[Records from a dataset]

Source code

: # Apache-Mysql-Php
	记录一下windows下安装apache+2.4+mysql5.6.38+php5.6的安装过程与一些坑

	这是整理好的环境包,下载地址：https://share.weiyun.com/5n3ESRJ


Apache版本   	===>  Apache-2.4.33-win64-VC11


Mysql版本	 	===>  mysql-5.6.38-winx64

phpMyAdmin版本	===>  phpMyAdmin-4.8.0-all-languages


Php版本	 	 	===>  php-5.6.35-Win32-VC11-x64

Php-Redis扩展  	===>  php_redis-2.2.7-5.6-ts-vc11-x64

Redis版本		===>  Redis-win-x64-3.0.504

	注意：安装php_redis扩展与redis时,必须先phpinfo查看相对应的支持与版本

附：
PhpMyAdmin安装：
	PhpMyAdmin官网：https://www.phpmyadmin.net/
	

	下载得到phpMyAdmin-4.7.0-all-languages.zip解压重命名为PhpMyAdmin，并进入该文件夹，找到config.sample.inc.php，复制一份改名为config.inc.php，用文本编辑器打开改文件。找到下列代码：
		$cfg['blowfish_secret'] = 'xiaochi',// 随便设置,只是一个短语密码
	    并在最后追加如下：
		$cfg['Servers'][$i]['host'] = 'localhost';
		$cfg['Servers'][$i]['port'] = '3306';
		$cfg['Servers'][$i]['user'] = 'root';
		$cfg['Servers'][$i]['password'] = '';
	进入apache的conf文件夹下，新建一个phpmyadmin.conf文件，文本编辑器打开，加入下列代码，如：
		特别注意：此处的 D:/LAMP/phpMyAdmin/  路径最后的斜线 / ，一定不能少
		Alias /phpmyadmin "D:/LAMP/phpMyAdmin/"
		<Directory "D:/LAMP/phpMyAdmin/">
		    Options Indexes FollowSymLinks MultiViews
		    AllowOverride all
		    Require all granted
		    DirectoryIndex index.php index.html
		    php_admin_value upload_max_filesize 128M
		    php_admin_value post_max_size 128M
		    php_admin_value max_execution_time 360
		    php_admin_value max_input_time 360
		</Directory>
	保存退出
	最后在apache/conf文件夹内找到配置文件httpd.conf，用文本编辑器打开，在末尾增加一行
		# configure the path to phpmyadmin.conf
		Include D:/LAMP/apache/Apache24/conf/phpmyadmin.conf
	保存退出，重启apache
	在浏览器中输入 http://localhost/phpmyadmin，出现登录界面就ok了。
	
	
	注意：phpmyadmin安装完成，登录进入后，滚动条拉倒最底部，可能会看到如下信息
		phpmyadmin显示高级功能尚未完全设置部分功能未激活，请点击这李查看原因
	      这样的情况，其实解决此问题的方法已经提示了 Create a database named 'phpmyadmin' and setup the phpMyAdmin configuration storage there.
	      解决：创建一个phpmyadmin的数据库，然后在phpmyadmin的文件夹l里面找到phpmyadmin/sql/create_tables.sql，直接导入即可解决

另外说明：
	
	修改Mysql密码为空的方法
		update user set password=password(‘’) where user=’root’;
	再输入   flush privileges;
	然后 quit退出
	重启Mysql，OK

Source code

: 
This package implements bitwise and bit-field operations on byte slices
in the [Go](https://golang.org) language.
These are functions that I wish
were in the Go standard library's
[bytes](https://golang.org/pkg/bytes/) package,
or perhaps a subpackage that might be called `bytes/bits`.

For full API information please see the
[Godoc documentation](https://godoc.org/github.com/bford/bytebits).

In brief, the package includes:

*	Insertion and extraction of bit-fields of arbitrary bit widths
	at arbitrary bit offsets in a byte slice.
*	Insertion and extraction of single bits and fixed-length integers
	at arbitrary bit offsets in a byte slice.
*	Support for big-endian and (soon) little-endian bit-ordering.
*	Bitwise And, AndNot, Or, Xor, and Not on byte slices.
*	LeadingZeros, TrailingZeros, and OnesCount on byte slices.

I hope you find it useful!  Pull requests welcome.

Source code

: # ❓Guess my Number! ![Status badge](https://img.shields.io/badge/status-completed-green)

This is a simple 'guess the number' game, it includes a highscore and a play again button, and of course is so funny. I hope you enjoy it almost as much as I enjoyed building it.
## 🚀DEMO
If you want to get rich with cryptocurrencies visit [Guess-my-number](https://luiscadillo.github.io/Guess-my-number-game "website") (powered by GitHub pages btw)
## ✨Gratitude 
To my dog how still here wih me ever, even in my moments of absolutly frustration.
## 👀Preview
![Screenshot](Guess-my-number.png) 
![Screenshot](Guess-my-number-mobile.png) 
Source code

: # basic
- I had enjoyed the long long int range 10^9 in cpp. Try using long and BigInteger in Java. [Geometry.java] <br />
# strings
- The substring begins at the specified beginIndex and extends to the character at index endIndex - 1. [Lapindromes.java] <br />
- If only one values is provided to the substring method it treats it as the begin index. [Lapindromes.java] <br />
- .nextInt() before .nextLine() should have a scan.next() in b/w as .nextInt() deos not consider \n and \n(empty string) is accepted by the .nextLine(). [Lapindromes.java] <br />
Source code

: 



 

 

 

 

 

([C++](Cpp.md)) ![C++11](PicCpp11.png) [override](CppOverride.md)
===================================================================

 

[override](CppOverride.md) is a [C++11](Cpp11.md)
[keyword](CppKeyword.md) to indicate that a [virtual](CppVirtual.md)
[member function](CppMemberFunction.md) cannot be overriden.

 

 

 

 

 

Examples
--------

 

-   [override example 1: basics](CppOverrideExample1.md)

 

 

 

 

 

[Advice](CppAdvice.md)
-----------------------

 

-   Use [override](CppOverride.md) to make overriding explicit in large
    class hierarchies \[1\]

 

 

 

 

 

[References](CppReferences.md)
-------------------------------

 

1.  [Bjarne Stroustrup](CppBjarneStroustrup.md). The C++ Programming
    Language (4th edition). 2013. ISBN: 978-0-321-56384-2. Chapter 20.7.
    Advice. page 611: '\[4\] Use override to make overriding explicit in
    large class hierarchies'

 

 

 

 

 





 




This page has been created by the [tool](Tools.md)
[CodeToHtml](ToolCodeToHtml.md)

### Exercise goal
The full set of entries must be printed again without any alteration.

### Exercise answer
Source code

: # Apache-Mysql-Php
	记录一下windows下安装apache+2.4+mysql5.6.38+php5.6的安装过程与一些坑

	这是整理好的环境包,下载地址：https://share.weiyun.com/5n3ESRJ


Apache版本   	===>  Apache-2.4.33-win64-VC11


Mysql版本	 	===>  mysql-5.6.38-winx64

phpMyAdmin版本	===>  phpMyAdmin-4.8.0-all-languages


Php版本	 	 	===>  php-5.6.35-Win32-VC11-x64

Php-Redis扩展  	===>  php_redis-2.2.7-5.6-ts-vc11-x64

Redis版本		===>  Redis-win-x64-3.0.504

	注意：安装php_redis扩展与redis时,必须先phpinfo查看相对应的支持与版本

附：
PhpMyAdmin安装：
	PhpMyAdmin官网：https://www.phpmyadmin.net/
	

	下载得到phpMyAdmin-4.7.0-all-languages.zip解压重命名为PhpMyAdmin，并进入该文件夹，找到config.sample.inc.php，复制一份改名为config.inc.php，用文本编辑器打开改文件。找到下列代码：
		$cfg['blowfish_secret'] = 'xiaochi',// 随便设置,只是一个短语密码
	    并在最后追加如下：
		$cfg['Servers'][$i]['host'] = 'localhost';
		$cfg['Servers'][$i]['port'] = '3306';
		$cfg['Servers'][$i]['user'] = 'root';
		$cfg['Servers'][$i]['password'] = '';
	进入apache的conf文件夹下，新建一个phpmyadmin.conf文件，文本编辑器打开，加入下列代码，如：
		特别注意：此处的 D:/LAMP/phpMyAdmin/  路径最后的斜线 / ，一定不能少
		Alias /phpmyadmin "D:/LAMP/phpMyAdmin/"
		<Directory "D:/LAMP/phpMyAdmin/">
		    Options Indexes FollowSymLinks MultiViews
		    AllowOverride all
		    Require all granted
		    DirectoryIndex index.php index.html
		    php_admin_value upload_max_filesize 128M
		    php_admin_value post_max_size 128M
		    php_admin_value max_execution_time 360
		    php_admin_value max_input_time 360
		</Directory>
	保存退出
	最后在apache/conf文件夹内找到配置文件httpd.conf，用文本编辑器打开，在末尾增加一行
		# configure the path to phpmyadmin.conf
		Include D:/LAMP/apache/Apache24/conf/phpmyadmin.conf
	保存退出，重启apache
	在浏览器中输入 http://localhost/phpmyadmin，出现登录界面就ok了。
	
	
	注意：phpmyadmin安装完成，登录进入后，滚动条拉倒最底部，可能会看到如下信息
		phpmyadmin显示高级功能尚未完全设置部分功能未激活，请点击这李查看原因
	      这样的情况，其实解决此问题的方法已经提示了 Create a database named 'phpmyadmin' and setup the phpMyAdmin configuration storage there.
	      解决：创建一个phpmyadmin的数据库，然后在phpmyadmin的文件夹l里面找到phpmyadmin/sql/create_tables.sql，直接导入即可解决

另外说明：
	
	修改Mysql密码为空的方法
		update user set password=password(‘’) where user=’root’;
	再输入   flush privileges;
	然后 quit退出
	重启Mysql，OK

Source code

: 
This package implements bitwise and bit-field operations on byte slices
in the [Go](https://golang.org) language.
These are functions that I wish
were in the Go standard library's
[bytes](https://golang.org/pkg/bytes/) package,
or perhaps a subpackage that might be called `bytes/bits`.

For full API information please see the
[Godoc documentation](https://godoc.org/github.com/bford/bytebits).

In brief, the package includes:

*	Insertion and extraction of bit-fields of arbitrary bit widths
	at arbitrary bit offsets in a byte slice.
*	Insertion and extraction of single bits and fixed-length integers
	at arbitrary bit offsets in a byte slice.
*	Support for big-endian and (soon) little-endian bit-ordering.
*	Bitwise And, AndNot, Or, Xor, and Not on byte slices.
*	LeadingZeros, TrailingZeros, and OnesCount on byte slices.

I hope you find it useful!  Pull requests welcome.

Source code

: # ❓Guess my Number! ![Status badge](https://img.shields.io/badge/status-completed-green)

This is a simple 'guess the number' game, it includes a highscore and a play again button, and of course is so funny. I hope you enjoy it almost as much as I enjoyed building it.
## 🚀DEMO
If you want to get rich with cryptocurrencies visit [Guess-my-number](https://luiscadillo.github.io/Guess-my-number-game "website") (powered by GitHub pages btw)
## ✨Gratitude 
To my dog how still here wih me ever, even in my moments of absolutly frustration.
## 👀Preview
![Screenshot](Guess-my-number.png) 
![Screenshot](Guess-my-number-mobile.png) 
Source code

: # basic
- I had enjoyed the long long int range 10^9 in cpp. Try using long and BigInteger in Java. [Geometry.java] <br />
# strings
- The substring begins at the specified beginIndex and extends to the character at index endIndex - 1. [Lapindromes.java] <br />
- If only one values is provided to the substring method it treats it as the begin index. [Lapindromes.java] <br />
- .nextInt() before .nextLine() should have a scan.next() in b/w as .nextInt() deos not consider \n and \n(empty string) is accepted by the .nextLine(). [Lapindromes.java] <br />
Source code

: 



 

 

 

 

 

([C++](Cpp.md)) ![C++11](PicCpp11.png) [override](CppOverride.md)
===================================================================

 

[override](CppOverride.md) is a [C++11](Cpp11.md)
[keyword](CppKeyword.md) to indicate that a [virtual](CppVirtual.md)
[member function](CppMemberFunction.md) cannot be overriden.

 

 

 

 

 

Examples
--------

 

-   [override example 1: basics](CppOverrideExample1.md)

 

 

 

 

 

[Advice](CppAdvice.md)
-----------------------

 

-   Use [override](CppOverride.md) to make overriding explicit in large
    class hierarchies \[1\]

 

 

 

 

 

[References](CppReferences.md)
-------------------------------

 

1.  [Bjarne Stroustrup](CppBjarneStroustrup.md). The C++ Programming
    Language (4th edition). 2013. ISBN: 978-0-321-56384-2. Chapter 20.7.
    Advice. page 611: '\[4\] Use override to make overriding explicit in
    large class hierarchies'

 

 

 

 

 





 




This page has been created by the [tool](Tools.md)
[CodeToHtml](ToolCodeToHtml.md)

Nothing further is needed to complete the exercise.